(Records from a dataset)
──────

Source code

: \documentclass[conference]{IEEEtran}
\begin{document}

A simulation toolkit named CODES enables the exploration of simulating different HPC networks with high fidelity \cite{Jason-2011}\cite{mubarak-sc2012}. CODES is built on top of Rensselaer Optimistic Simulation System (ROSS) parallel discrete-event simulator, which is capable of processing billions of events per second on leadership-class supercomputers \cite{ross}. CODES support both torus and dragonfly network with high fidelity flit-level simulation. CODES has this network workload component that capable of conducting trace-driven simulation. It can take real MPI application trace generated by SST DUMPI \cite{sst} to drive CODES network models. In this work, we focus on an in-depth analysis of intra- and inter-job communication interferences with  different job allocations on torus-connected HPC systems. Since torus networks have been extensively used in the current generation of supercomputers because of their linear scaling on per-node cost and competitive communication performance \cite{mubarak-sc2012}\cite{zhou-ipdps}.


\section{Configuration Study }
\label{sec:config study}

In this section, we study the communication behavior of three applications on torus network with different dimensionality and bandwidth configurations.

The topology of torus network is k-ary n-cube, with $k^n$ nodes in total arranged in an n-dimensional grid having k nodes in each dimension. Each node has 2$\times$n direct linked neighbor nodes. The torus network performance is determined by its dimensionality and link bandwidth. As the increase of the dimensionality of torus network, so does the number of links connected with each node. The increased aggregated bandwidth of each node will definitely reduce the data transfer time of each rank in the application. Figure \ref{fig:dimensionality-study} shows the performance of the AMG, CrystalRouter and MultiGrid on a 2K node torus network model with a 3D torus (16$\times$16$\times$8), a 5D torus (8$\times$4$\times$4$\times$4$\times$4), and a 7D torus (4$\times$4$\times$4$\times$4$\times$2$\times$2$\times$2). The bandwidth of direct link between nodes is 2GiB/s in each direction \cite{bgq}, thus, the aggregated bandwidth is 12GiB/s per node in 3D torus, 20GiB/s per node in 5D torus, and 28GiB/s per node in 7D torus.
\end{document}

──────

Task to carry out >>
Using only the entries above, output the line with "A simulation toolkit", the line with "In this section, we", and all lines between them, exactly as they stand.

Result below >>
A simulation toolkit named CODES enables the exploration of simulating different HPC networks with high fidelity \cite{Jason-2011}\cite{mubarak-sc2012}. CODES is built on top of Rensselaer Optimistic Simulation System (ROSS) parallel discrete-event simulator, which is capable of processing billions of events per second on leadership-class supercomputers \cite{ross}. CODES support both torus and dragonfly network with high fidelity flit-level simulation. CODES has this network workload component that capable of conducting trace-driven simulation. It can take real MPI application trace generated by SST DUMPI \cite{sst} to drive CODES network models. In this work, we focus on an in-depth analysis of intra- and inter-job communication interferences with  different job allocations on torus-connected HPC systems. Since torus networks have been extensively used in the current generation of supercomputers because of their linear scaling on per-node cost and competitive communication performance \cite{mubarak-sc2012}\cite{zhou-ipdps}.


\section{Configuration Study }
\label{sec:config study}

In this section, we study the communication behavior of three applications on torus network with different dimensionality and bandwidth configurations.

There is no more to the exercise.